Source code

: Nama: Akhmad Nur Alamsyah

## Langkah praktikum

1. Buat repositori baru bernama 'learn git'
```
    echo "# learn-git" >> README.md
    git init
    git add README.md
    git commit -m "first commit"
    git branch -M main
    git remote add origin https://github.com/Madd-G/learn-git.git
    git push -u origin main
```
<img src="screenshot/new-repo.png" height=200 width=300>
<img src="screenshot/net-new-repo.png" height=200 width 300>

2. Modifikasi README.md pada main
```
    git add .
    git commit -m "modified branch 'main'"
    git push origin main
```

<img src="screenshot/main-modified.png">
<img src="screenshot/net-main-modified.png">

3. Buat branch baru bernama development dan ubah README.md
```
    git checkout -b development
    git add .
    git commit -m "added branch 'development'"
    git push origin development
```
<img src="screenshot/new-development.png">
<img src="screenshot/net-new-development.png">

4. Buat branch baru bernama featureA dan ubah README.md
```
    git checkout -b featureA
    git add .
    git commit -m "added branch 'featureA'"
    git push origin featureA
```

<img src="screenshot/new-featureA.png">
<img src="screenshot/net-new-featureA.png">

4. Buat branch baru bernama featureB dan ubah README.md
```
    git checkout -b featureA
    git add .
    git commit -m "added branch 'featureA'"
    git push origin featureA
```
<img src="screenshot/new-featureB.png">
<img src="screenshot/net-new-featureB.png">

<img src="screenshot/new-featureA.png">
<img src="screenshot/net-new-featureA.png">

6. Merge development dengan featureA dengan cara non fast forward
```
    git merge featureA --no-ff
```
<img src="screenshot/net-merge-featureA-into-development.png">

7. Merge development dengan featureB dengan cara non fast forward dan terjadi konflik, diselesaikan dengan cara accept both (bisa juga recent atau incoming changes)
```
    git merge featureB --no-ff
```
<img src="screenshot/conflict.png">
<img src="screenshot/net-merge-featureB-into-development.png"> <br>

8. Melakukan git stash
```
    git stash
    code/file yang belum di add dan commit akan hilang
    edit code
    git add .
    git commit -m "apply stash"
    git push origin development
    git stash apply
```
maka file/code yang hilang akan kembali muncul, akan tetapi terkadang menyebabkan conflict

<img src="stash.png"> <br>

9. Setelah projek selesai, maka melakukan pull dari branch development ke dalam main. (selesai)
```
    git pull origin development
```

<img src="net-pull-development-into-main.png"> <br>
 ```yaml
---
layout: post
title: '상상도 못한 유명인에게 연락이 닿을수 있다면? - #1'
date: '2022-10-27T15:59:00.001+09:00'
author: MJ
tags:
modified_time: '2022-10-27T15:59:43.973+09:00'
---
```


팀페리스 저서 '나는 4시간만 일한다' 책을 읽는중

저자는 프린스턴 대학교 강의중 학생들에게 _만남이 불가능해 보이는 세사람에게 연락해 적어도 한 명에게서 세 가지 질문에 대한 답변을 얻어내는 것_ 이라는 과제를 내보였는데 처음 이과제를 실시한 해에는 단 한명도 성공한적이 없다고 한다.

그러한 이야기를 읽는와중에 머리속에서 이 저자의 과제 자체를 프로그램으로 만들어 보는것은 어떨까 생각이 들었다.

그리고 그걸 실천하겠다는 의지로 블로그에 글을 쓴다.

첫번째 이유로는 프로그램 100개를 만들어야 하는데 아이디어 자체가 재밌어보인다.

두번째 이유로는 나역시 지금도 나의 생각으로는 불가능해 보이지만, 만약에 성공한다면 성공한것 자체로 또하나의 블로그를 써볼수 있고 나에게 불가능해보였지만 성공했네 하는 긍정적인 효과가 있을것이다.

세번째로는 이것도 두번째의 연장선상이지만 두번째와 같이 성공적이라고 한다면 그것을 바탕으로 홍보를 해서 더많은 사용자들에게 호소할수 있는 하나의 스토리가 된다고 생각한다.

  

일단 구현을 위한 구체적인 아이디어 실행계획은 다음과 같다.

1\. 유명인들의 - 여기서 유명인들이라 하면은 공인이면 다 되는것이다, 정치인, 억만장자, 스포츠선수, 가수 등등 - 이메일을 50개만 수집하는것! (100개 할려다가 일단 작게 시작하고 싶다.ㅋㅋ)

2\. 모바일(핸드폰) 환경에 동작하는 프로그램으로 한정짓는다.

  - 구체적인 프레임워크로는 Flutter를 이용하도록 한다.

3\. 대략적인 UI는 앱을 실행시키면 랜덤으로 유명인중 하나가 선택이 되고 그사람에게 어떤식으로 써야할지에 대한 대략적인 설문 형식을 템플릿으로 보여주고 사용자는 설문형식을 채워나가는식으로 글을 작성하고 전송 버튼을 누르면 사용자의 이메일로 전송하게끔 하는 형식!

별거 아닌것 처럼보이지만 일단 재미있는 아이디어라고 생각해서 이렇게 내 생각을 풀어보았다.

....................

EXERCISE BRIEF:
Take from the material every line that holds "apply".

SOLUTION FOR THIS EXERCISE:
    git commit -m "apply stash"
    git stash apply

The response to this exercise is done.